A propos de l’exposition « Caspar David Friedrich – Art for a New Age », visible jusqu’au 1er avril à la Kunsthalle de Hambourg (Allemagne).

C’est drôle. J’avais toujours pensé que cet homme bien mis, élégamment juché sur un promontoire rocheux face au brouillard, cheveux ébouriffés, était Chateaubriand. Oui, l’écrivain François-René vicomte de Chateaubriand, né à Saint-Malo en 1768, mort à Paris en 1847, dont les idées politiques ne m’avaient guère importée dans ma jeunesse mais qui avait subrepticement incarné le romantisme dans mon inconscient, avec ses fameuses Mémoires d’outre-tombe. Je comprends seulement aujourd’hui que le tableau de Caspar David Friedrich intitulé « Errant au-dessus de la mer de brouillard » (en traduction littérale) avait tout simplement dû servir d’illustration à la couverture d’un exemplaire de l’œuvre littéraire posthume ayant atterri entre mes mains d’adolescente exaltée. « La solitude absolue, le spectacle de la nature, me plongèrent bientôt dans un état presque impossible à décrire. Sans parents, sans amis, pour ainsi dire, sur la terre, n'ayant point encore aimé, j'étais accablé d'une surabondance de vie. Quelquefois je rougissais subitement, et je sentais couler dans mon cœur comme des ruisseaux d'une lave ardente ; quelquefois je poussais des cris involontaires, et la nuit était également troublée de mes songes et de mes veilles. Il me manquait quelque chose pour remplir l'abîme de mon existence : je descendais dans la vallée, je m'élevais sur la montagne, appelant de toute la force de mes désirs l'idéal objet d'une flamme future ; je l'embrassais dans les vents ; je croyais l'entendre dans les gémissements du fleuve ; tout était ce fantôme imaginaire, et les astres dans les cieux, et le principe même de vie dans l'univers. »

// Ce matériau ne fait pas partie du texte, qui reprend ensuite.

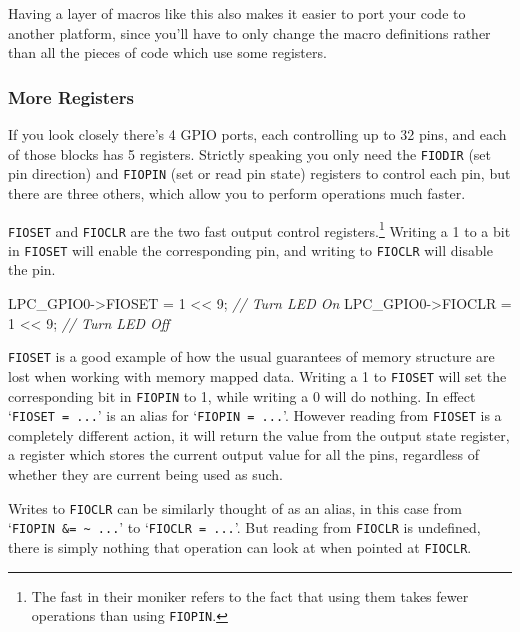 \documentclass[]{article}
\newenvironment{Shaded}{\begin{snugshade}}{\end{snugshade}}
\newcommand{\DecValTok}[1]{\textcolor[rgb]{0.00,0.00,0.81}{{#1}}}
\newcommand{\CommentTok}[1]{\textcolor[rgb]{0.56,0.35,0.01}{\textit{{#1}}}}
\newcommand{\NormalTok}[1]{{#1}}
\begin{document}
Having a layer of macros like this also makes it easier to port your
code to another platform, since you'll have to only change the macro
definitions rather than all the pieces of code which use some registers.

\subsubsection{More Registers}

If you look closely there's 4 GPIO ports, each controlling up to 32
pins, and each of those blocks has 5 registers. Strictly speaking you
only need the \texttt{FIODIR} (set pin direction) and \texttt{FIOPIN}
(set or read pin state) registers to control each pin, but there are
three others, which allow you to perform operations much faster.

\texttt{FIOSET} and \texttt{FIOCLR} are the two fast output control
registers.\footnote{The fast in their moniker refers to the fact that
  using them takes fewer operations than using \texttt{FIOPIN}.} Writing
a 1 to a bit in \texttt{FIOSET} will enable the corresponding pin, and
writing to \texttt{FIOCLR} will disable the pin.

\begin{Shaded}
\begin{Highlighting}[]
    \NormalTok{LPC_GPIO0->FIOSET = }\DecValTok{1} \NormalTok{<< }\DecValTok{9}\NormalTok{; }\CommentTok{// Turn LED On}
    \NormalTok{LPC_GPIO0->FIOCLR = }\DecValTok{1} \NormalTok{<< }\DecValTok{9}\NormalTok{; }\CommentTok{// Turn LED Off}
\end{Highlighting}
\end{Shaded}

\texttt{FIOSET} is a good example of how the usual guarantees of memory
structure are lost when working with memory mapped data. Writing a 1 to
\texttt{FIOSET} will set the corresponding bit in \texttt{FIOPIN} to 1,
while writing a 0 will do nothing. In effect `\texttt{FIOSET = ...}' is
an alias for `\texttt{FIOPIN \textbar{}= ...}'. However reading from
\texttt{FIOSET} is a completely different action, it will return the
value from the output state register, a register which stores the
current output value for all the pins, regardless of whether they are
current being used as such.

Writes to \texttt{FIOCLR} can be similarly thought of as an alias, in
this case from `\texttt{FIOPIN \&= \textasciitilde{} ...}' to
`\texttt{FIOCLR = ...}'. But reading from \texttt{FIOCLR} is undefined,
there is simply nothing that operation can look at when pointed at
\texttt{FIOCLR}.
\end{document}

Bref. La célébration magistrale cette année des 250 ans de Caspar David Friedrich (1774-1840), ce peintre et dessinateur allemand considéré comme l'artiste le plus important et influent de la peinture romantique allemande, fait donc aujourd’hui s’écrouler tout le mythe que j’avais inconsciemment construit autour de ce beau Chateaubriand échevelé. Et c’est tant mieux, car ce vicomte royaliste n’entendait en réalité pas moins « dénoncer cette espèce de vice nouveau (sous entendu la rêverie) et peindre (par ses écrits) les funestes conséquences de l'amour outré de la solitude ». Allons bon ! Si on ne peut même plus rêver, où allons-nous… Me voici donc ravie de mettre désormais un autre nom sur cette splendide peinture plus exactement intitulée en français « Le Voyageur contemplant une mer de nuages ». Caspar David Friedrich. Lui au moins, il ne demandait justement qu’à faire voyager très loin en pensée le regardeur solitaire de ses œuvres d’art à vendre. Insistant sur le « mood », ou « stimmung » en allemand, cette manière dont le paysage peut influer sur notre humeur et, à l’inverse, la manière dont notre humeur peut influer sur notre manière de regarder un paysage.

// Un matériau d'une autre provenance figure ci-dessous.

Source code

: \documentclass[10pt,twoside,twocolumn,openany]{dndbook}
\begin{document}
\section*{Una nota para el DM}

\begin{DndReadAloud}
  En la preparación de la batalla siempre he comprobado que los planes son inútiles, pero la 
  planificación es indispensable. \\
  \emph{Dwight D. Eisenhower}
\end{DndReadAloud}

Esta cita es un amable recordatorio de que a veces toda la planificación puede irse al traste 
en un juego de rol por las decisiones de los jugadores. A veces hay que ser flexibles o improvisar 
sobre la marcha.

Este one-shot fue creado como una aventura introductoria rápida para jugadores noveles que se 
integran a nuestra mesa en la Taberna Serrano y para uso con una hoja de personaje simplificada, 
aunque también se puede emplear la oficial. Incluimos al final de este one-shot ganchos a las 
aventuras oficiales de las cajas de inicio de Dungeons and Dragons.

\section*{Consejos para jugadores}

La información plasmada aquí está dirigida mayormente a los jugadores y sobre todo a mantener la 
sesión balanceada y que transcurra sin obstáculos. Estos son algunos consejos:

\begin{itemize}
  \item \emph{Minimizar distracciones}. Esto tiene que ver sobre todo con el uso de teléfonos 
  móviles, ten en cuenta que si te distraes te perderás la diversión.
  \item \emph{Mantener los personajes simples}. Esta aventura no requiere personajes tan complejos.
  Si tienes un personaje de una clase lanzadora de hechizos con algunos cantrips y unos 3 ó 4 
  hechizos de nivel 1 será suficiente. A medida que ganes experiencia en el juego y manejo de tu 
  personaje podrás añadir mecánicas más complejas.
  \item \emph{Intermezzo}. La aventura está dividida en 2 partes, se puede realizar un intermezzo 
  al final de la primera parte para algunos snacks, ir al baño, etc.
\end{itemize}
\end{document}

En lanceur d’alerte du XIXe siècle, il a dissimulé dans sa peinture de paysage « romantique », à qui d’ailleurs Hitler donnait tellement le bon Dieu sans confession que son œuvre avait carrément été récupérée par les nazis, une réalité qui se rappelle à nous aujourd’hui avec toute la violence de réchauffement climatique : l’homme a toujours voulu dominer la nature. Quitte à la broyer pour assouvir ses besoins d’expansion sans limite. Mais la nature abîmée survivra, elle. Plus sûrement que l’homme.

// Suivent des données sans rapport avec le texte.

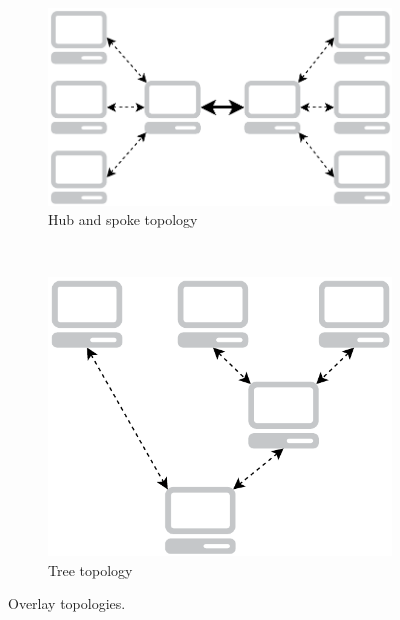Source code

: \begin{figure}[h]
        \centering
        \begin{subfigure}[b]{0.5\textwidth}
                \centering
                \includegraphics[width=\textwidth]{./figures/hubandspoke.pdf}
                \caption{Hub and spoke topology}
                \label{fig:hubandspoke}
        \end{subfigure}%
        ~ %
        \begin{subfigure}[b]{0.5\textwidth}
                \centering
                \includegraphics[width=\textwidth]{./figures/three.pdf}
                \caption{Tree topology}
                \label{fig:three}
        \end{subfigure}
        \caption[Overlay topologies]{Overlay topologies.}
        \label{fig:overlaytopologies}
\end{figure}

On comprend mieux pourquoi sa terrifiante Mer de glace, une huile sur toile peinte en 1823-1824, lui était restée sur les bras. « Le peintre avait certes réalisé de petites études lorsque l’Elbe avait gelé durant l’hiver 1820-1821. Mais son vaste format, totalement occupé par d’improbables amoncellements géométriques de blocs de glace, est un pur produit de son imagination. Trop moderne en son temps, l’œuvre ne trouva jamais preneur », écrit la journaliste Sophie Flouquet dans le numéro de février de Beaux Arts Magazine, qui consacre dix pages superbes à Caspar David Friedrich à l’occasion de l’exposition qui ouvre le bal à la Kunsthalle de Hambourg, jusqu’au 1er avril, avant un prochain épisode du festival Friedrich à la Alte Nationalgalerie de Berlin, puis à la Staatliche Kunstsammlungen de Dresde, qui explorera davantage la biographie et l’influence du peintre. Certes, l’œuvre d’art à vendre était trop moderne pour l’époque. Mais à mon avis, c’était surtout le genre d’œuvre d’art beaucoup trop anxiogène pour être achetée par les collectionneurs ou les marchands d’art au paroxysme du romantisme allemand. Malgré toutes ses qualités picturales, elle ne risquait pas d’affoler le marché de l’art contemporain du XIXe siècle. Avec son reste de navire englouti dans un décor d’apocalypse, impossible d’y plonger le regard sans être soi-même englouti. Congelé. « Dans une quête de tracer une route vers l’Amérique par le nord, de nombreux navires firent à l’époque naufrage dans les glaces », explique Markus Bertch, commissaire de l’exposition de Hambourg intitulée « Caspar David Friedrich – Art for a New Age ». Alors, certes, « ce tableau en témoigne à sa manière et nous invite à nous méfier des forces de la nature. Mais dans l’effroi qu’il suscite, il y a peut-être aussi ce souvenir tragique où, tombé enfant dans les eaux glacées de la Baltique, le jeune Friedrich fut sauvé par son frère Johann qui, lui, se noya. » Comment ça, peut-être ? A coup sûr oui !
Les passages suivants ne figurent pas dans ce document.